Find the number of lines below in which the word "ECDSA" occurs. Write only that number.

_PROVIDED INFORMATION:_
☆ ☆ ☆ ☆ ☆
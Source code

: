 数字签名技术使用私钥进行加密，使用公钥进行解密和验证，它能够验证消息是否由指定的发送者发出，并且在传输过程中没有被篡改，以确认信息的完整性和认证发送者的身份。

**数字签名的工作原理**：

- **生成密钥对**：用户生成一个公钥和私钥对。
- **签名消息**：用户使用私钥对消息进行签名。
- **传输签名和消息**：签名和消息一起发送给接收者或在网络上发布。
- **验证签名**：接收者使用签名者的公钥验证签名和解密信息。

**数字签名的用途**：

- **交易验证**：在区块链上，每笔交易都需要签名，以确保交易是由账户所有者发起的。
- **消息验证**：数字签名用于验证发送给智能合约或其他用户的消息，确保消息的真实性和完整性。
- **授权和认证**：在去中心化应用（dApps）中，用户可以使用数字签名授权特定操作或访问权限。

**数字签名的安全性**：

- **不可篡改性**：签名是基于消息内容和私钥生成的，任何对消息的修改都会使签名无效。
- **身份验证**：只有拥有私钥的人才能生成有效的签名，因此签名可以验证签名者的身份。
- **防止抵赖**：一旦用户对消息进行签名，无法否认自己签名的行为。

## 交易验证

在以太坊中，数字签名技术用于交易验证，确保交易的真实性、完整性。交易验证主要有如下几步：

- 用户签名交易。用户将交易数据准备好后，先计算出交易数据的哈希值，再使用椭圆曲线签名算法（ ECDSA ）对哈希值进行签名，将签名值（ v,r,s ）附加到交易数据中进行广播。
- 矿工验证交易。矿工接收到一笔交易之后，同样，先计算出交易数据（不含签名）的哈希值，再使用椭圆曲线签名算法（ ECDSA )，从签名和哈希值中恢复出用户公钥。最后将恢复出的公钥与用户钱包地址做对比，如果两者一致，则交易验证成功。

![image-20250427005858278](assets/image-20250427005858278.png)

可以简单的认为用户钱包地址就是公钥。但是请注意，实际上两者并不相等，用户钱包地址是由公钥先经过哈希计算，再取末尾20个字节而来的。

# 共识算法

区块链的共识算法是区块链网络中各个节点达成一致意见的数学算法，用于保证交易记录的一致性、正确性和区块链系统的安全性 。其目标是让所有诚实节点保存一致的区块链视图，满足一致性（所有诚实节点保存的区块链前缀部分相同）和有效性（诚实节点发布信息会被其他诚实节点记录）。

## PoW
☆ ☆ ☆ ☆ ☆
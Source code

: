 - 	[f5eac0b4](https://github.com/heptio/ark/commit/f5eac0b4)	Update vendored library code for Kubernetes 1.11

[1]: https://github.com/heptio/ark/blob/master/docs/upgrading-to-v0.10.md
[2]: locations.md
☆ ☆ ☆ ☆ ☆
_EXERCISE SOLUTION:_ 2